Reviews of the Nintendo Switch version remained favorable, although some critics reported lower image quality, inconsistent performance, and longer loading times than in the PlayStation 4 release. Morgan Sleeper of Nintendo Life praised the exploration, combat, music, and story and considered the portability of the Switch version a significant advantage despite its technical compromises.

The original English localization was widely criticized. Reviewers and players identified awkward phrasing, grammatical problems, inconsistent terminology, and dialogue that did not adequately communicate the Japanese script. NIS America subsequently replaced the principal translator and editor, revised the full script, and rerecorded the voiced dialogue. The revised localization was released in January 2018.

The Windows release was criticized separately for crashes, frame-rate instability, graphical errors, and limited hardware compatibility. A major update released in January 2020 substantially revised the port's rendering and performance systems and added experimental cooperative play.

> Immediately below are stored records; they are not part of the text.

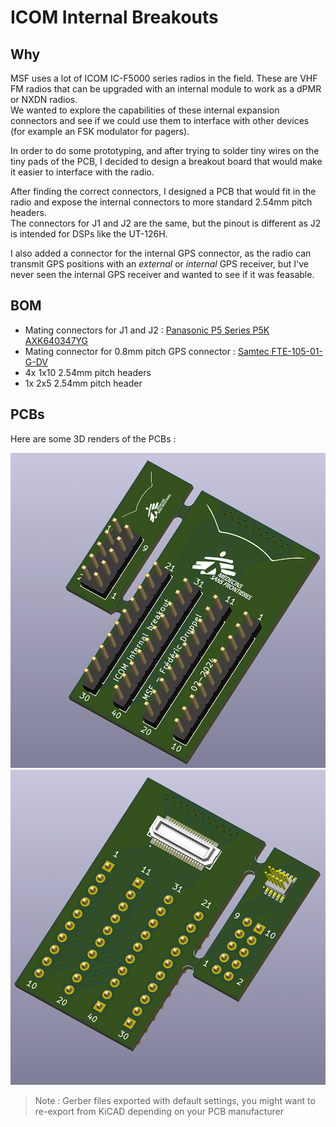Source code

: # ICOM Internal Breakouts

## Why

MSF uses a lot of ICOM IC-F5000 series radios in the field. These are VHF FM radios that can be upgraded with an internal module to work as a dPMR or NXDN radios.  
We wanted to explore the capabilities of these internal expansion connectors and see if we could use them to interface with other devices (for example an FSK modulator for pagers).

In order to do some prototyping, and after trying to solder tiny wires on the tiny pads of the PCB, I decided to design a breakout board that would make it easier to interface with the radio.

After finding the correct connectors, I designed a PCB that would fit in the radio and expose the internal connectors to more standard 2.54mm pitch headers.  
The connectors for J1 and J2 are the same, but the pinout is different as J2 is intended for DSPs like the UT-126H.

I also added a connector for the internal GPS connector, as the radio can transmit GPS positions with an *external* or *internal* GPS receiver, but I've never seen the internal GPS receiver and wanted to see if it was feasable.

## BOM

* Mating connectors for J1 and J2 : [Panasonic P5 Series P5K AXK640347YG](https://na.industrial.panasonic.com/products/connectors/board-board-connectors/lineup/narrow-fine-pitch-connectors/series/82696/model/83045)
* Mating connector for 0.8mm pitch GPS connector : [Samtec FTE-105-01-G-DV](https://www.samtec.com/products/fte)
* 4x 1x10 2.54mm pitch headers
* 1x 2x5 2.54mm pitch header

## PCBs

Here are some 3D renders of the PCBs :

[![Front of PCB](images/PCBFront.jpg)](images/PCBFront.jpg)
[![Back of PCB](images/PCBBack.jpg)](images/PCBBack.jpg)

> Note : Gerber files exported with default settings, you might want to re-export from KiCAD depending on your PCB manufacturer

The game won "Best Action Combat System" in Game Informers 2017 RPG of the Year Awards.

Aggregate score
| Aggregator | Score |
|---|---|
| Metacritic | PS4: 85/100 PC: 69/100 NS: 82/100 PS5: 83/100 |

Review scores
| Publication | Score |
|---|---|
| Destructoid | 9/10 |
| Easy Allies | 4/5 |
| Famitsu | 34/40 |
| Game Informer | 8.25/10 |
| GameSpot | 8/10 |
| Hardcore Gamer | 4/5 |
| Nintendo Life | 9/10 |
| Nintendo World Report | 8.5/10 |
| Push Square | PS4: 8/10 PS5: 8/10 |
| RPGamer | VITA: 4.0/5 PS4: 4.5/5 |
| RPGFan | PS4: 82/100 VITA: 80/100 NS: 75/100 |

=== Sales ===
The PlayStation Vita version sold 43,753 physical copies during its first week in Japan, making it the country's second-bestselling retail game of the week. The PlayStation 4 version sold 27,741 physical copies during its Japanese launch week.

Falcom president Toshihiro Kondo said that the Nintendo Switch version performed in line with the company's expectations outside Japan. Worldwide sales across all versions exceeded 500,000 copies by October 2018 and 600,000 copies by August 2019.